Открытие пика, связанного с $c$-кварком, группами Тинга и Рихтера в некотором смысле вызвало шок, но не потому, что его нашли (уж очень во многих "местах" был нужен $c$-кварк), шок вызвала очень узкая ширина этого пика, которая явилась проявлением асимптотической свободы. Спектроскопия чармониевых состояний (связанных состояний c-кварка и соответствующего антикварка) оказалась удачным полигоном для тестирования КХД. После открытия $\tau$-лептона многие поверили, что и третье поколение кварков может существовать. Леон Ледерман и его группа открывают $b$-кварк в 1977 году. Ботомоний (аналог чармония) оказывается тоже узким, добавочно подтвердив асимптотическую свободу.

Масса калибровочных бозонов столь велика, что для их открытия потребовалась постройка огромных ускорителей $-$ адронных коллайдеров. В ЦЕРНе строили “машину” SppS, в США $-$ Тэватрон. Большие ускорители требовали больших и универсальных экспериментальных установок-детекторов. На SppS такими экспериментами были UA1 и UA2. Именно в них были впервые обнаружены калибровочные бозоны. Ван дер Меер и Рубиа, игравшие ключевую роль в этих экспериментах, были последним примером персонального награждения Нобелевской премией экспериментаторов физики высоких энергий. Тэватрон, протон-антипротонный коллайдер, опоздал к открытию калибровочных бозонов, но оказался удачным местом для поиска $t$-кварка. Дело в том, что в Стандартной Модели массы истинно элементарных частиц являются свободными параметрами, которые невозможно сегодня предсказать. Однако их можно оценить из таких экспериментов, где они сами на проявляются, но оказывают косвенное влияние. То, что масса $t$-кварка огромна, стало понятно из наблюдения за свойствами нейтральных мезонов с открытой прелестью, т.е. мезонов, в которых лишь содержится лишь один $b$-кварк (или соответствующий антикварк). Не обошлось и без научных неудач: специально построенный для поиска $t$-кварка ускоритель Тристан (Япония) попал в "пустыню", не открыв ничего стоящего. Масса $t$-кварка, открытого лишь в 1995 году экспериментами CDF и D0 на Тэватроне, оказалась примерно в 180 раз больше массы протона.

Последним недостающие звеном Стандартной Модели был бозон Хиггса. Огромная надежда на его открытием была связана с Большим Электрон-Позитпонным коллайдером (LEP) в ЦЕРНе. Увы, надежда тогда не оправдалась, немного не дотянули по энергии.
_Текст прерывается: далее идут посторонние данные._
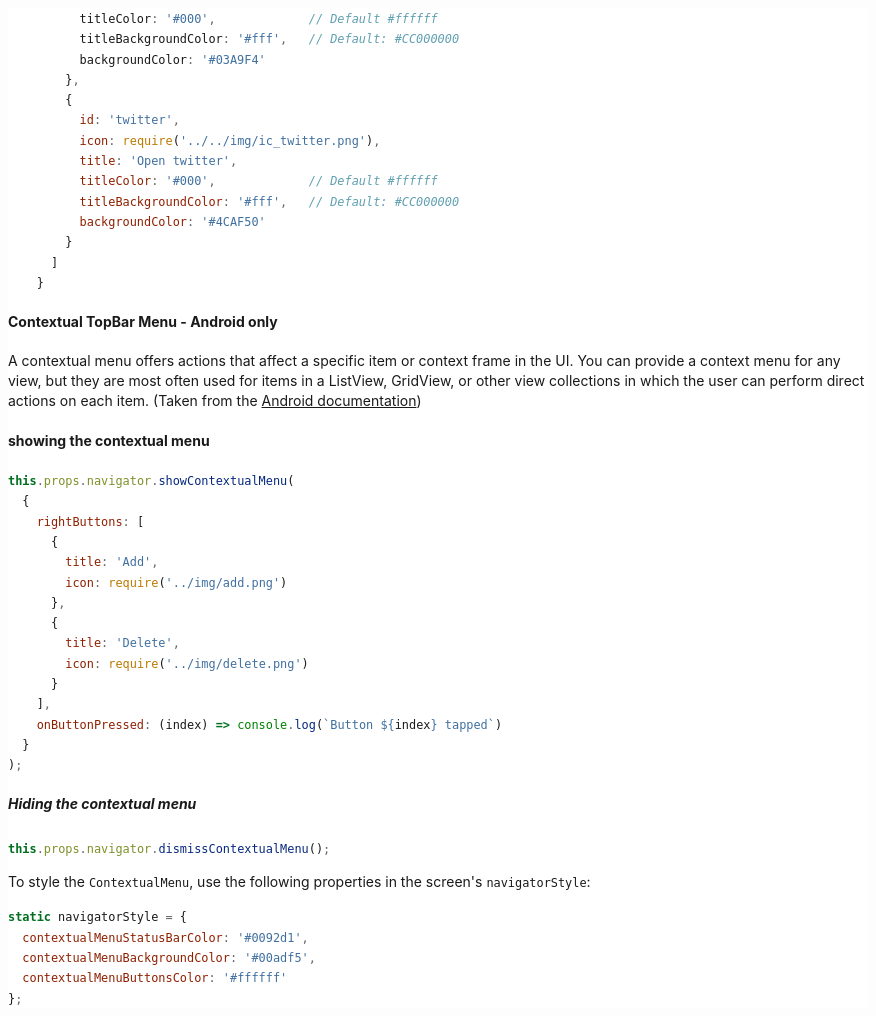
 ```js
          titleColor: '#000',             // Default #ffffff
          titleBackgroundColor: '#fff',   // Default: #CC000000
          backgroundColor: '#03A9F4'
        },
        {
          id: 'twitter',
          icon: require('../../img/ic_twitter.png'),
          title: 'Open twitter',
          titleColor: '#000',             // Default #ffffff
          titleBackgroundColor: '#fff',   // Default: #CC000000
          backgroundColor: '#4CAF50'
        }
      ]
    }
```

#### Contextual TopBar Menu - Android only
A contextual menu offers actions that affect a specific item or context frame in the UI. You can provide a context menu for any view, but they are most often used for items in a ListView, GridView, or other view collections in which the user can perform direct actions on each item. (Taken from the [Android documentation](https://developer.android.com/guide/topics/ui/menus.html#context-menu))

#### showing the contextual menu

```js
this.props.navigator.showContextualMenu(
  {
    rightButtons: [
      {
        title: 'Add',
        icon: require('../img/add.png')
      },
      {
        title: 'Delete',
        icon: require('../img/delete.png')
      }
    ],
    onButtonPressed: (index) => console.log(`Button ${index} tapped`)
  }
);
```

##### Hiding the contextual menu
```js
this.props.navigator.dismissContextualMenu();
```


To style the `ContextualMenu`, use the following properties in the screen's `navigatorStyle`:
```js
static navigatorStyle = {
  contextualMenuStatusBarColor: '#0092d1',
  contextualMenuBackgroundColor: '#00adf5',
  contextualMenuButtonsColor: '#ffffff'
};
```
Зато данные LEP, а также стэнфордского линейного ускорителя (SLAC), по сечению рождения $Z^{0}$-бозона позволили установить, что существует всего три типа легких нейтрино.

Открытие бозона Хиггса стало в дальнейшем основной задачей первого этапа работы Большого Адронного Коллайдера. Четвёртого июля 2012 года эксперименты ATLAS и CMS торжественно объявили об открытии частицы похожей на хиггсовский бозон. Сейчас, по прошествии нескольких лет, свойства этого бозона изучены более детально, и до сих пор он проявляет себя в согласии с предсказаниями теории.

Таким образом, можно заявить, что все частицы Стандартной Модели открыты, хотя возможно, например, открытие добавочных Хиггсовских бозонов. В этой лекции описаны приблизительные рамки этой Модели. Сегодня она настолько хорошо проверена, что пора бы называть её Стандартной Теорией, а не моделью (некоторые авторы уже так и делают). Но в качестве послесловия хочу отметить, что существуют указания на то, что есть физика и за пределами Стандартной Модели. Эти указания приходят в первую очередь из астрофизических наблюдений: Барионная асимметрия Вселенной и загадка Тёмной Материи, вот, пожалуй, основные аргументы в пользу существования Новой Физики. Что ж, будем искать её, и впрямую, и косвенно.